REQUIREMENT →
Print the data that follows again, keeping every line exact.

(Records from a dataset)
»»

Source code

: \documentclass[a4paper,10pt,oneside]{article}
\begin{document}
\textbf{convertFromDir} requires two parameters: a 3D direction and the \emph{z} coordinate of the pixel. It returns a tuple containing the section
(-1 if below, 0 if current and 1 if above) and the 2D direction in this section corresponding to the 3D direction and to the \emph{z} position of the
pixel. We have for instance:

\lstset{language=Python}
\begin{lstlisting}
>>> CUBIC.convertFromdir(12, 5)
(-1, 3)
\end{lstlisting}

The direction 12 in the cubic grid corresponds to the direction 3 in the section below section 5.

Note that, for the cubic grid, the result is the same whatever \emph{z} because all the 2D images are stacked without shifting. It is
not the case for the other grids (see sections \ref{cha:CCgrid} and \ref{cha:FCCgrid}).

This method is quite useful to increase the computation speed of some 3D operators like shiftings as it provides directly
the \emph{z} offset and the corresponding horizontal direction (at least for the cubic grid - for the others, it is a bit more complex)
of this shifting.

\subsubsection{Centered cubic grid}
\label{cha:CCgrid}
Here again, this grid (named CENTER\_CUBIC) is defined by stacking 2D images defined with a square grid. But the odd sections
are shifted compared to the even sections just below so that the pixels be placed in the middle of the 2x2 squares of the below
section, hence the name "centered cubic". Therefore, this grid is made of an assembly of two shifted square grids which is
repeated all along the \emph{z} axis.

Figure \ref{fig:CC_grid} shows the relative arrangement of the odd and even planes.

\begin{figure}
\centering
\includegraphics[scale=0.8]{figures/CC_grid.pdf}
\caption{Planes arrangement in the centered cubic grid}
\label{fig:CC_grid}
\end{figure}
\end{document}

««

WRITTEN ANSWER →
Source code

: \documentclass[a4paper,10pt,oneside]{article}
\begin{document}
\textbf{convertFromDir} requires two parameters: a 3D direction and the \emph{z} coordinate of the pixel. It returns a tuple containing the section
(-1 if below, 0 if current and 1 if above) and the 2D direction in this section corresponding to the 3D direction and to the \emph{z} position of the
pixel. We have for instance:

\lstset{language=Python}
\begin{lstlisting}
>>> CUBIC.convertFromdir(12, 5)
(-1, 3)
\end{lstlisting}

The direction 12 in the cubic grid corresponds to the direction 3 in the section below section 5.

Note that, for the cubic grid, the result is the same whatever \emph{z} because all the 2D images are stacked without shifting. It is
not the case for the other grids (see sections \ref{cha:CCgrid} and \ref{cha:FCCgrid}).

This method is quite useful to increase the computation speed of some 3D operators like shiftings as it provides directly
the \emph{z} offset and the corresponding horizontal direction (at least for the cubic grid - for the others, it is a bit more complex)
of this shifting.

\subsubsection{Centered cubic grid}
\label{cha:CCgrid}
Here again, this grid (named CENTER\_CUBIC) is defined by stacking 2D images defined with a square grid. But the odd sections
are shifted compared to the even sections just below so that the pixels be placed in the middle of the 2x2 squares of the below
section, hence the name "centered cubic". Therefore, this grid is made of an assembly of two shifted square grids which is
repeated all along the \emph{z} axis.

Figure \ref{fig:CC_grid} shows the relative arrangement of the odd and even planes.

\begin{figure}
\centering
\includegraphics[scale=0.8]{figures/CC_grid.pdf}
\caption{Planes arrangement in the centered cubic grid}
\label{fig:CC_grid}
\end{figure}
\end{document}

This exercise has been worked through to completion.